We have shown that all Dirichlet series \(\sum _{n = 1}^{\infty } f (\pi n \tau ) / n^s\) of the appropriate parity, with \(f (\tau )\) an arbitrary product of the elementary trigonometric functions, evaluate as a (simple) algebraic multiple of \(\pi ^s\) if \(\tau \) is a real quadratic irrationality. Can this, in interesting cases, be extended to series such as

$$\begin{aligned} \sum _{n = 1}^{\infty } \frac{\cot (\pi n \tau _1) \cdots \cot (\pi n \tau _r)}{n^s}, \end{aligned}$$

where \(\tau _1, \ldots , \tau _r\) are quadratic (or algebraic) irrationalities?
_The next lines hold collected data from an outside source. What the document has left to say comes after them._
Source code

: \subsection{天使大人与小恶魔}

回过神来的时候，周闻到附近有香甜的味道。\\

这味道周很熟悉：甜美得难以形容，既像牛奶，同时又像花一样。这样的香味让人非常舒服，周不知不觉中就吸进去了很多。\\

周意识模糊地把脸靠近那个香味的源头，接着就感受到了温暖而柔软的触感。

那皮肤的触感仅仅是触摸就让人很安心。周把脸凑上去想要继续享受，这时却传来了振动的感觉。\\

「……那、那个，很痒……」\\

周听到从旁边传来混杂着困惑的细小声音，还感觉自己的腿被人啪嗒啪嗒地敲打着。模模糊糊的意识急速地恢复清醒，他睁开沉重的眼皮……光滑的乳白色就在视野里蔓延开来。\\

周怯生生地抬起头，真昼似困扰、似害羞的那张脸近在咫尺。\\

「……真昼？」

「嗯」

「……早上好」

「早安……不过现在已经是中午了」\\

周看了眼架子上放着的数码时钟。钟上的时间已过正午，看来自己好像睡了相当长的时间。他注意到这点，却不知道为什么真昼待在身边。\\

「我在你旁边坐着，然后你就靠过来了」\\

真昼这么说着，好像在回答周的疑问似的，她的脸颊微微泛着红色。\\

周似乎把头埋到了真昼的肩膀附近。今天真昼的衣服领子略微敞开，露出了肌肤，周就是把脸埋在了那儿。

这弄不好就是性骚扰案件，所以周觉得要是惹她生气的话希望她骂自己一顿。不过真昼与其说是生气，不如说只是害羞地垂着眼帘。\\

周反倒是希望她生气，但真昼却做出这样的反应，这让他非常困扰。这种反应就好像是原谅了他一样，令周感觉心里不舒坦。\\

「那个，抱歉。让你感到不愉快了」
Some examples are given in [9, Example 6.5], where it is shown that, for instance,

$$\begin{aligned} \sum _{n = 1}^{\infty } (- 1)^{n + 1} \frac{\csc (\pi n \zeta _5) \csc (\pi n \zeta _5^2) \cdots \csc (\pi n \zeta _5^4)}{n^6} = \frac{\pi ^6}{935, 550}, \end{aligned}$$

with \(\zeta _5 = e^{2 \pi i / 5}\).

Our method for evaluating trigonometric Dirichlet series proceeds in a recursive way. In certain special cases, such as [1, Theorem 5.2], [9, Corollary 6.4] or [11, Proposition 1], the evaluations can be made entirely explicit. It is natural to wonder how much more explicit the evaluations given in this paper can be made in the general case.